Por que não foi classificado como aparelho de eletrodiagnóstico?

Um ponto esclarecedor da Solução de Consulta foi a explicação de que, apesar de utilizar baterias elétricas e possuir um visor, o aparelho não se enquadra como equipamento de eletrodiagnóstico (subposição 9018.1). Isso porque a eletricidade nele empregada não atua diretamente no diagnóstico, e o dispositivo não trabalha em ligação com uma máquina automática de processamento de dados para analisar e visualizar dados clínicos.

Essa distinção técnica é crucial para evitar equívocos na classificação de aparelhos similares que funcionam com eletricidade, mas que não realizam eletrodiagnóstico conforme definido nas Notas Explicativas do Sistema Harmonizado.
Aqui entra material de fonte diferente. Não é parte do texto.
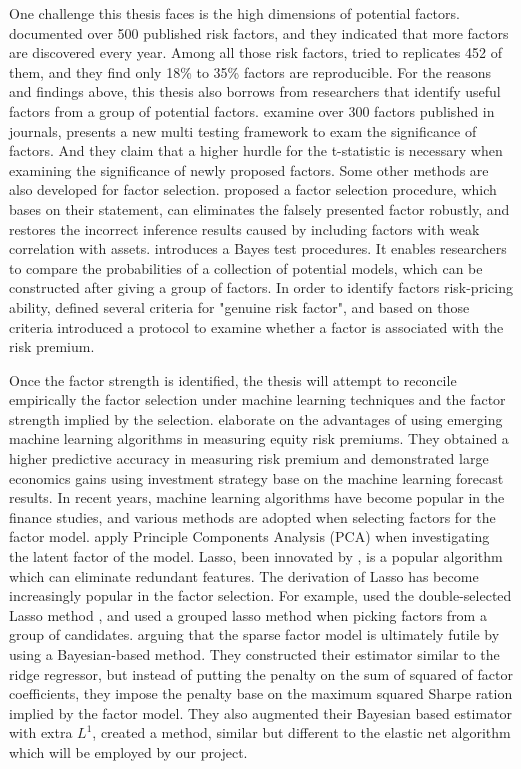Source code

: One challenge this thesis faces is the high dimensions of potential factors.
 documented over 500 published risk factors, and they indicated that more factors are discovered every year.
Among all those risk factors,  tried to replicates 452 of them, and they find only 18\% to 35\% factors are reproducible.
For the reasons and findings above, this thesis also borrows from researchers that identify useful factors from a group of potential factors.
 examine over 300 factors published in journals, presents a new multi testing framework to exam the significance of factors.
And they claim that a higher hurdle for the t-statistic is necessary when examining the significance of newly proposed factors.
Some other methods are also developed for factor selection.
 proposed a factor selection procedure, which bases on their statement, can eliminates the falsely presented factor robustly, and restores the incorrect inference results caused by including factors with weak correlation with assets.
 introduces a Bayes test procedures.
It enables researchers to compare the probabilities of a collection of potential models, which can be constructed after giving a group of factors.
In order to identify factors risk-pricing ability,  defined several criteria for "genuine risk factor", and based on those criteria introduced a protocol to examine whether a factor is associated with the risk premium.

Once the factor strength is identified, the thesis will attempt to reconcile empirically the factor selection under machine learning techniques and the factor strength implied by the selection.
 elaborate on the advantages of using emerging machine learning algorithms in measuring equity risk premiums.
They obtained a higher predictive accuracy in measuring risk premium and demonstrated large economics gains using investment strategy base on the machine learning forecast results.
In recent years, machine learning algorithms have become popular in the finance studies, and various methods are adopted when selecting factors for the factor model.
 apply Principle Components Analysis (PCA) when investigating the latent factor of the model. 
Lasso, been innovated by , is a popular algorithm which can eliminate redundant features. 
The derivation of Lasso has become increasingly popular in the factor selection.
For example,  used the double-selected Lasso method \cite{Belloni2014}, and  used a grouped lasso method \cite{Huang2010} when picking factors from a group of candidates. 
 arguing that the sparse factor model is ultimately futile by using a Bayesian-based method. 
They constructed their estimator similar to the ridge regressor, but instead of putting the penalty on the sum of squared of factor coefficients, they impose the penalty base on the maximum squared Sharpe ration implied by the factor model.
They also augmented their Bayesian based estimator with extra $L^1$, created a method,  similar but different to the elastic net algorithm which will be employed by our project.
Impactos práticos da decisão

A correta classificação fiscal de aparelho para medir pressão arterial traz diversos impactos práticos para fabricantes, importadores e comerciantes desses produtos:

  • Determinação das alíquotas corretas de tributos na importação (Imposto de Importação, IPI, PIS/COFINS-Importação);
  • Identificação de eventuais benefícios fiscais ou regimes especiais aplicáveis;
  • Cumprimento adequado de exigências de órgãos reguladores, como ANVISA;
  • Preenchimento correto de documentos fiscais e aduaneiros;
  • Redução do risco de autuações fiscais por classificação incorreta.

Empresas que comercializam ou importam esses aparelhos devem estar atentas à fundamentação apresentada nesta Solução de Consulta, pois ela pode servir como base para o tratamento de produtos similares, minimizando riscos fiscais e garantindo o adequado cumprimento das obrigações tributárias.

Normas de referência

A classificação foi baseada nas seguintes normas:

  • RGI 1 (texto da posição 90.18);
  • RGI 6 (texto da subposição 9018.90);
  • RGC 1 (Nota 3 do Capítulo 90 c/c Nota 3 da Seção XVI e textos do item 9018.90.6 e do subitem 9018.90.69);
  • NCM constante da Tarifa Externa Comum (TEC), aprovada pela Resolução Gecex nº 272, de 2021;
  • Tabela de Incidência do Imposto sobre Produtos Industrializados (TIPI), aprovada pelo Decreto nº 11.158, de 2022;
  • Notas Explicativas do Sistema Harmonizado (Nesh), aprovadas pelo Decreto nº 435, de 1992, e atualizadas pela IN RFB nº 1.788, de 2018.

Considerações finais

A Solução de Consulta 98.227 oferece importante orientação para a correta classificação fiscal de aparelho para medir pressão arterial na NCM. Por se tratar de uma decisão formal da Coordenação-Geral de Tributação da Receita Federal, possui efeito vinculante para toda a administração tributária federal em relação ao consulente, desde que não haja alteração na legislação ou modificação dos fatos que fundamentaram a decisão.

Para contribuintes que lidam com produtos similares, esta Solução de Consulta serve como importante referência interpretativa sobre o entendimento do Fisco quanto à classificação desses dispositivos, embora seja recomendável a análise específica da mercadoria em caso de dúvidas concretas.